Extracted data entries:
━━━━━━━━━━━━━━━━━━━━
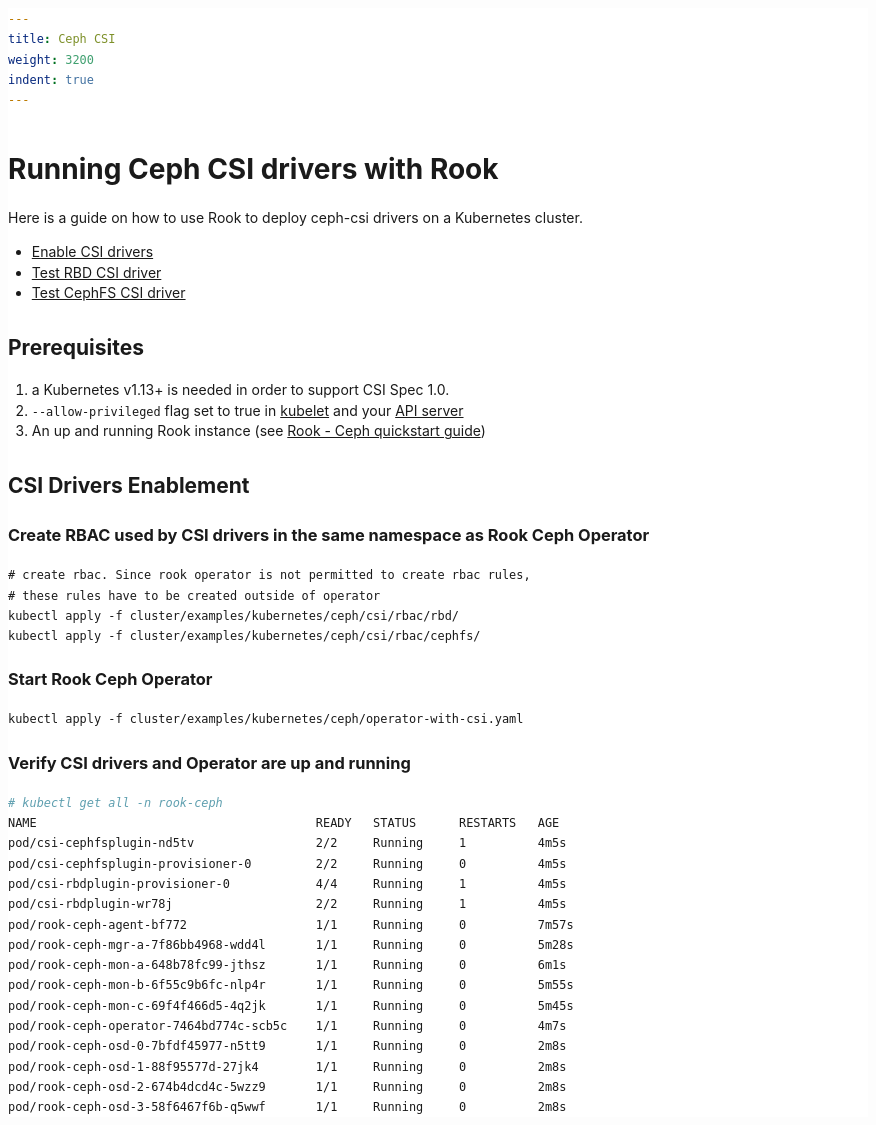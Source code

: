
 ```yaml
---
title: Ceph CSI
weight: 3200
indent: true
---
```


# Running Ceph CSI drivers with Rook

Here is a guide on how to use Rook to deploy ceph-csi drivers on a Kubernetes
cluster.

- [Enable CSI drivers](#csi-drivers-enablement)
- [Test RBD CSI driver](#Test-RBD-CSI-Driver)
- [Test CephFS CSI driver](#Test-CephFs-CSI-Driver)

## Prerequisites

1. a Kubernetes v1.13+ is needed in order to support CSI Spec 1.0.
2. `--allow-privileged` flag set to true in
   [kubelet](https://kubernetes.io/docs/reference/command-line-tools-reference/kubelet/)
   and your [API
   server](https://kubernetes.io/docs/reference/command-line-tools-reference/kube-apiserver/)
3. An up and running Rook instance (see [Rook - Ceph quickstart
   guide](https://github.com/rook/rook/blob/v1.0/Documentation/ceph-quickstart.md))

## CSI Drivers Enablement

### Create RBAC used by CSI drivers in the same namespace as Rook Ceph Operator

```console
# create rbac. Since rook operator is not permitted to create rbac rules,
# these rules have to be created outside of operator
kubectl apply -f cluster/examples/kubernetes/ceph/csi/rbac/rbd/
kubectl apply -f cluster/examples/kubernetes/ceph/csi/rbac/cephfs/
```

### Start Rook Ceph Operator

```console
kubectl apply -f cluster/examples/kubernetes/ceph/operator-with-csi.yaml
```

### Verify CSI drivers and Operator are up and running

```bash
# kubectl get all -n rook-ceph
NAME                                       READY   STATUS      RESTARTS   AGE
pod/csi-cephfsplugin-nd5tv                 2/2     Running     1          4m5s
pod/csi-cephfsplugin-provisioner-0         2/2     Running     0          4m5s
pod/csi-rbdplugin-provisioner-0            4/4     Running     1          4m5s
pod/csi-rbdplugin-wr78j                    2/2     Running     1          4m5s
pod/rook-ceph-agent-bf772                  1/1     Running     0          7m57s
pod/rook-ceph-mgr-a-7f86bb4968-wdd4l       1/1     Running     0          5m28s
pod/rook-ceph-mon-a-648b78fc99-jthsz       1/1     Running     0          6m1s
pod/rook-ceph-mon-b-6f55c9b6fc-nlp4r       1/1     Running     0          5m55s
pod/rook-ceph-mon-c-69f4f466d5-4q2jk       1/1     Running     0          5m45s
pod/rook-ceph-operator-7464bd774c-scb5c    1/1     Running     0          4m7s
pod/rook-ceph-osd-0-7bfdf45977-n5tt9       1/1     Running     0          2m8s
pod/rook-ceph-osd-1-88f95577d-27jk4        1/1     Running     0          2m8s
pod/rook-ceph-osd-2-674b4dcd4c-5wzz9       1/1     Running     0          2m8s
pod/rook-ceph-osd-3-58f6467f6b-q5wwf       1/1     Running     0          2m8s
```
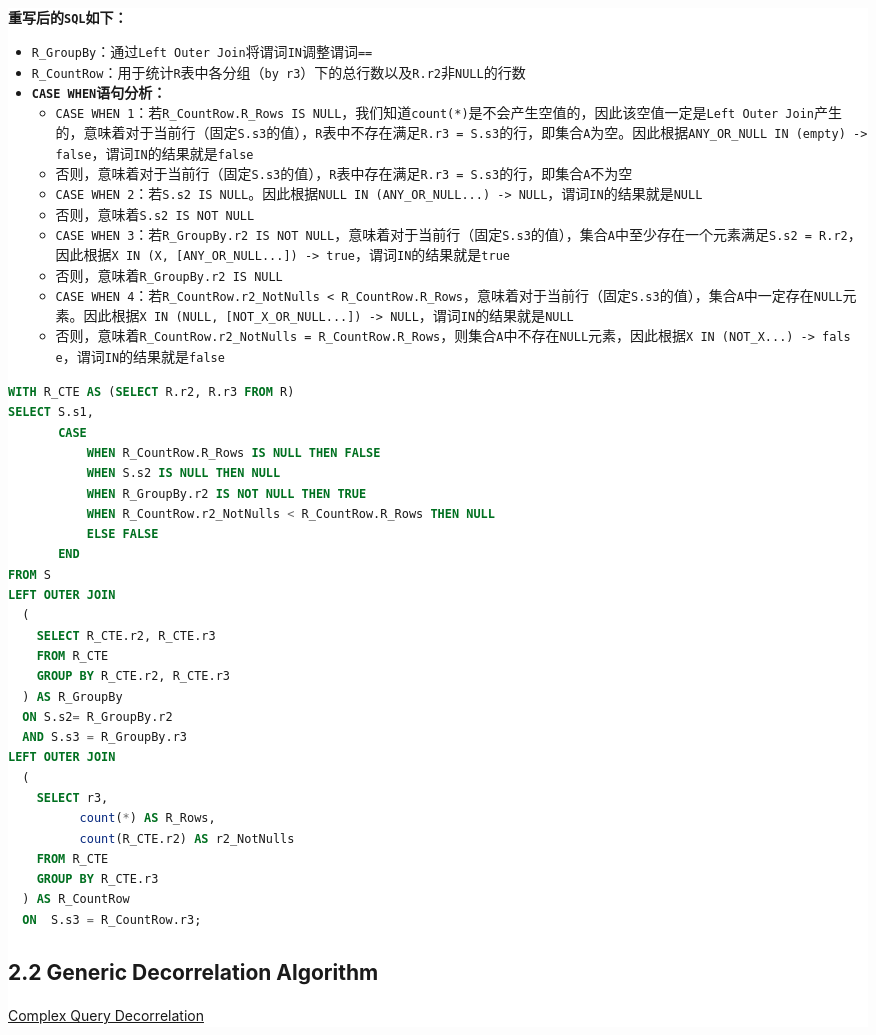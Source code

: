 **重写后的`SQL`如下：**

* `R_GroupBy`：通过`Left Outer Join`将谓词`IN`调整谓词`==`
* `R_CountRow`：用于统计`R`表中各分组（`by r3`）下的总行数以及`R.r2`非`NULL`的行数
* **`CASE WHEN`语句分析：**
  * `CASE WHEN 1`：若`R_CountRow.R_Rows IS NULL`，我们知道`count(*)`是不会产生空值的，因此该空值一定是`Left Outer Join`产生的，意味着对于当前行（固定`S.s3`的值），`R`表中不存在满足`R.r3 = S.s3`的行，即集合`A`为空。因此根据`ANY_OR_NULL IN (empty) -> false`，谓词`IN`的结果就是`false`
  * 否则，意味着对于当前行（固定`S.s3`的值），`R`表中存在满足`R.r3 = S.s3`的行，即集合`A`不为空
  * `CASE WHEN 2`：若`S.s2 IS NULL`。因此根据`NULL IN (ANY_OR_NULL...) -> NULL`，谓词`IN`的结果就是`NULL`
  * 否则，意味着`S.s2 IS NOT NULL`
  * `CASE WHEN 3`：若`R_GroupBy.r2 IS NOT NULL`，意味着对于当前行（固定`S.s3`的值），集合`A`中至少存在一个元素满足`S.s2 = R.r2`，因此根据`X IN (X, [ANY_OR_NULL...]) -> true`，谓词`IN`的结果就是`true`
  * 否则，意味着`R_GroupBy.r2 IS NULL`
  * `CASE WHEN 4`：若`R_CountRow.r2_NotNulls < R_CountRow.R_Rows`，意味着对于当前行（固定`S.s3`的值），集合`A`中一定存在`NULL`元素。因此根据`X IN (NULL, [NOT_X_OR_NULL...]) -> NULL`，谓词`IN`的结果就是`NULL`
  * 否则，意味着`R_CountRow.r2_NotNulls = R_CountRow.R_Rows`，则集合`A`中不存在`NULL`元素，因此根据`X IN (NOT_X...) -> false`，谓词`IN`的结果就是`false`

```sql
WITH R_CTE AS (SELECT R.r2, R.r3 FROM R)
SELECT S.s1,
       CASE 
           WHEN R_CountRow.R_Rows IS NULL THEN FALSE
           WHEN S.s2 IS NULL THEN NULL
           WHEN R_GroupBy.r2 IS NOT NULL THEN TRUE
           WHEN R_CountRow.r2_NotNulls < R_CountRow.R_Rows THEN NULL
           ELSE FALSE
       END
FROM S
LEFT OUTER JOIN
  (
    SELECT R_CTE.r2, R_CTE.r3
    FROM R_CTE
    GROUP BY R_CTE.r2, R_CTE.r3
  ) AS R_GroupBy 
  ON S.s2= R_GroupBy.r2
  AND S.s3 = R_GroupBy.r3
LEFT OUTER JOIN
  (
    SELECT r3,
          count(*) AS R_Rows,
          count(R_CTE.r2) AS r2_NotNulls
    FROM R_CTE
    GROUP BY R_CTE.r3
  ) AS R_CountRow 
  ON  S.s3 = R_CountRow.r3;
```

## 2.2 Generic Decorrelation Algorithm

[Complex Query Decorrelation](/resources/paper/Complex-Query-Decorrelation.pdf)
━━━━━━━━━━━━━━━━━━━━
■ WORK REQUIRED ■
Copy every line of the records above that contains "rbdplugin".

■ SOLUTION TO THE EXERCISE ■
pod/csi-rbdplugin-provisioner-0            4/4     Running     1          4m5s
pod/csi-rbdplugin-wr78j                    2/2     Running     1          4m5s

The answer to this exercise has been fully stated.